Z początku planowałem pojechać na Ślężę przed zatrzymaniem się na nocleg, ale miałem dość dźwigania plecaka, więc zmieniłem plany i już bez bagażu ruszyłem w kolejne góry.
Temperatura spadła. Zmierzch zapadł, gdy dotarłem na parking pod Ślężą. Zostawiłem rower i ruszyłem pieszo w górę, mijając ostatnich turystów schodzących ze szczytu. Co mnie zaskoczyło, to zakaz wjazdu.
Lata temu mogłem wjechać tamtędy rowerem na sam szczyt.
Zmrok zapadł, gdy wbiegłem na szczyt. Było pusto i prawie cicho (gdyby nie te zwierzęta). Zrobiłem kilka nocnych zdjęć i zszedłem do roweru. Latarka w telefonie była nieodzowna.
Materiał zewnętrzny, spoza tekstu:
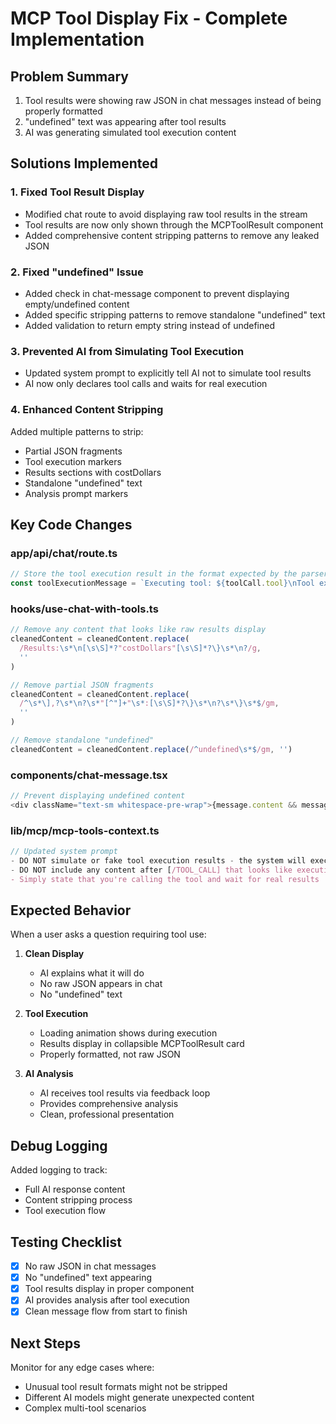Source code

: # MCP Tool Display Fix - Complete Implementation

## Problem Summary
1. Tool results were showing raw JSON in chat messages instead of being properly formatted
2. "undefined" text was appearing after tool results
3. AI was generating simulated tool execution content

## Solutions Implemented

### 1. Fixed Tool Result Display
- Modified chat route to avoid displaying raw tool results in the stream
- Tool results are now only shown through the MCPToolResult component
- Added comprehensive content stripping patterns to remove any leaked JSON

### 2. Fixed "undefined" Issue
- Added check in chat-message component to prevent displaying empty/undefined content
- Added specific stripping patterns to remove standalone "undefined" text
- Added validation to return empty string instead of undefined

### 3. Prevented AI from Simulating Tool Execution
- Updated system prompt to explicitly tell AI not to simulate tool results
- AI now only declares tool calls and waits for real execution

### 4. Enhanced Content Stripping
Added multiple patterns to strip:
- Partial JSON fragments
- Tool execution markers
- Results sections with costDollars
- Standalone "undefined" text
- Analysis prompt markers

## Key Code Changes

### app/api/chat/route.ts
```typescript
// Store the tool execution result in the format expected by the parser
const toolExecutionMessage = `Executing tool: ${toolCall.tool}\nTool executed successfully.\n${toolResult}\n[Tool execution completed. The results have been displayed to the user.]`
```

### hooks/use-chat-with-tools.ts
```typescript
// Remove any content that looks like raw results display
cleanedContent = cleanedContent.replace(
  /Results:\s*\n[\s\S]*?"costDollars"[\s\S]*?\}\s*\n?/g,
  ''
)

// Remove partial JSON fragments
cleanedContent = cleanedContent.replace(
  /^\s*\],?\s*\n?\s*"[^"]+"\s*:[\s\S]*?\}\s*\n?\s*\}\s*$/gm,
  ''
)

// Remove standalone "undefined"
cleanedContent = cleanedContent.replace(/^undefined\s*$/gm, '')
```

### components/chat-message.tsx
```typescript
// Prevent displaying undefined content
<div className="text-sm whitespace-pre-wrap">{message.content && message.content.trim() && parseSimpleMarkdown(message.content)}</div>
```

### lib/mcp/mcp-tools-context.ts
```typescript
// Updated system prompt
- DO NOT simulate or fake tool execution results - the system will execute tools for you
- DO NOT include any content after [/TOOL_CALL] that looks like execution results
- Simply state that you're calling the tool and wait for real results
```

## Expected Behavior

When a user asks a question requiring tool use:

1. **Clean Display**
   - AI explains what it will do
   - No raw JSON appears in chat
   - No "undefined" text

2. **Tool Execution**
   - Loading animation shows during execution
   - Results display in collapsible MCPToolResult card
   - Properly formatted, not raw JSON

3. **AI Analysis**
   - AI receives tool results via feedback loop
   - Provides comprehensive analysis
   - Clean, professional presentation

## Debug Logging

Added logging to track:
- Full AI response content
- Content stripping process
- Tool execution flow

## Testing Checklist

- [x] No raw JSON in chat messages
- [x] No "undefined" text appearing
- [x] Tool results display in proper component
- [x] AI provides analysis after tool execution
- [x] Clean message flow from start to finish

## Next Steps

Monitor for any edge cases where:
- Unusual tool result formats might not be stripped
- Different AI models might generate unexpected content
- Complex multi-tool scenarios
Postanowiłem nie wracać po własnym śladzie. Zrobiłem pętlę. Pojawiły się mgły. Narzuciłem na siebie dodatkową warstwę i skierowałem się na Dzierżoniów. Tam znajdowały się jedyne w okolicy sklepy. Przed powrotem zatrzymałem się na kolacji w restauracji. Zamówiłem intrygującego kurczaka w sosie malinowym. Dla mnie bomba.